On other grounds, it would be interesting if it included a specific
chapter on information structure, given that Hungarian shows overt
syntactic realization of focus. Some comments of the
prosodic/intonational effects of focalization are provided (like focus
triggering deaccentuation of the verb) but, still, a more specific and
exhaustive data presentation and autosegmental analysis seems to be
worth.

Finally, the first words of the book claim that ''the aim of the book
is two-fold. Its primary aim is to provide the international
community of phonologists with a comprehensive description of the
intonation and stress system of Hungarian.... Secondly, but no less
important, the book is meant to be a contribution to current
theoretical thinking on intonation and stress in generative
linguistics'' (p.1).
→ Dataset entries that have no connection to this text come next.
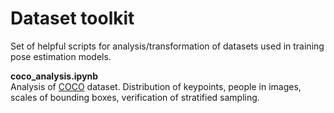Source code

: # Dataset toolkit

Set of helpful scripts for analysis/transformation of datasets used in training pose estimation models.

**coco_analysis.ipynb**  
Analysis of [COCO](https://cocodataset.org/) dataset. Distribution of keypoints, people in images, scales of bounding boxes, verification of stratified sampling.
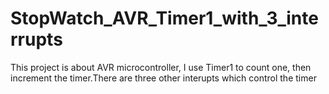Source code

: # StopWatch_AVR_Timer1_with_3_interrupts
This project is about AVR microcontroller, I use Timer1 to count one, then increment the timer.There are three other interupts which control the timer
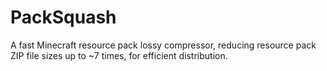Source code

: # PackSquash
A fast Minecraft resource pack lossy compressor, reducing resource pack ZIP file sizes up to ~7 times, for efficient distribution.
I think that the author achieves both aims with a
nice volume, rich both in discussion of data and theoretical analysis;
a concise and precise introduction to the intonational phonology of
Hungarian.

REFERENCES
Gussenhoven, C., 1991, 'The English rhythm rule as an accent deletion
rule', in Phonology 8, pp:1-35.

Gussenhoven, C., 2004, The Phonology of Tone and Intonation, Cambridge
(UK), Cambridge University Press.

Ladd, D.R., 1996, Intonational Phonology, Cambridge (UK): Cambridge
University Press.

Pierrehumbert, J., 1980, The Phonetics and Phonology of English
Intonation, PhD. Dissertation: MIT.
 
ABOUT THE REVIEWER:
ABOUT THE REVIEWER:
Reviewer's research interests: Syntax-phonology interface, focus,
Spell Out, intonational phonology, syntax and semantics of questions.